─── Records to use
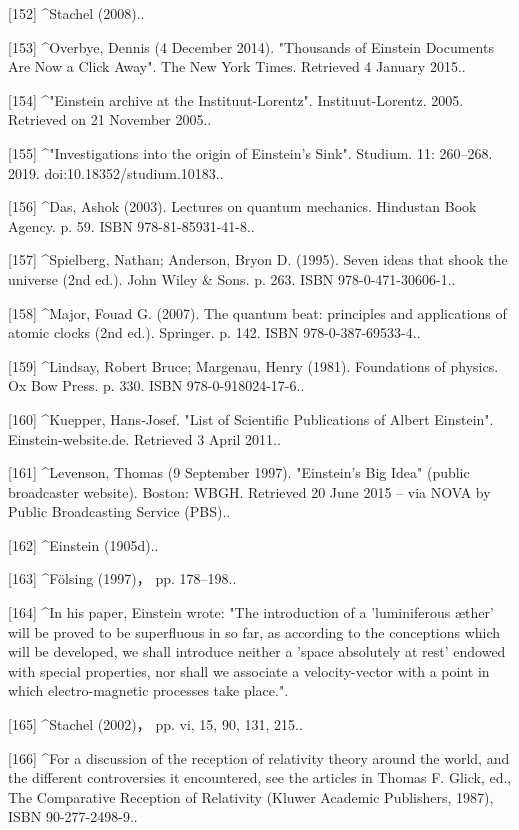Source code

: [152]
^Stachel (2008)..

[153]
^Overbye, Dennis (4 December 2014). "Thousands of Einstein Documents Are Now a Click Away". The New York Times. Retrieved 4 January 2015..

[154]
^"Einstein archive at the Instituut-Lorentz". Instituut-Lorentz. 2005. Retrieved on 21 November 2005..

[155]
^"Investigations into the origin of Einstein's Sink". Studium. 11: 260–268. 2019. doi:10.18352/studium.10183..

[156]
^Das, Ashok (2003). Lectures on quantum mechanics. Hindustan Book Agency. p. 59. ISBN 978-81-85931-41-8..

[157]
^Spielberg, Nathan; Anderson, Bryon D. (1995). Seven ideas that shook the universe (2nd ed.). John Wiley & Sons. p. 263. ISBN 978-0-471-30606-1..

[158]
^Major, Fouad G. (2007). The quantum beat: principles and applications of atomic clocks (2nd ed.). Springer. p. 142. ISBN 978-0-387-69533-4..

[159]
^Lindsay, Robert Bruce; Margenau, Henry (1981). Foundations of physics. Ox Bow Press. p. 330. ISBN 978-0-918024-17-6..

[160]
^Kuepper, Hans-Josef. "List of Scientific Publications of Albert Einstein". Einstein-website.de. Retrieved 3 April 2011..

[161]
^Levenson, Thomas (9 September 1997). "Einstein's Big Idea" (public broadcaster website). Boston: WBGH. Retrieved 20 June 2015 – via NOVA by Public Broadcasting Service (PBS)..

[162]
^Einstein (1905d)..

[163]
^Fölsing (1997)， pp. 178–198..

[164]
^In his paper, Einstein wrote: "The introduction of a 'luminiferous æther' will be proved to be superfluous in so far, as according to the conceptions which will be developed, we shall introduce neither a 'space absolutely at rest' endowed with special properties, nor shall we associate a velocity-vector with a point in which electro-magnetic processes take place.".

[165]
^Stachel (2002)， pp. vi, 15, 90, 131, 215..

[166]
^For a discussion of the reception of relativity theory around the world, and the different controversies it encountered, see the articles in Thomas F. Glick, ed., The Comparative Reception of Relativity (Kluwer Academic Publishers, 1987), ISBN 90-277-2498-9..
──────
[Work task]
Output consists of exactly the lines from the one containing "(1997)， pp. 178–198.." to the end of the records above, retyped without change and with nothing extra.

[Exercise solution]
^Fölsing (1997)， pp. 178–198..

[164]
^In his paper, Einstein wrote: "The introduction of a 'luminiferous æther' will be proved to be superfluous in so far, as according to the conceptions which will be developed, we shall introduce neither a 'space absolutely at rest' endowed with special properties, nor shall we associate a velocity-vector with a point in which electro-magnetic processes take place.".

[165]
^Stachel (2002)， pp. vi, 15, 90, 131, 215..

[166]
^For a discussion of the reception of relativity theory around the world, and the different controversies it encountered, see the articles in Thomas F. Glick, ed., The Comparative Reception of Relativity (Kluwer Academic Publishers, 1987), ISBN 90-277-2498-9..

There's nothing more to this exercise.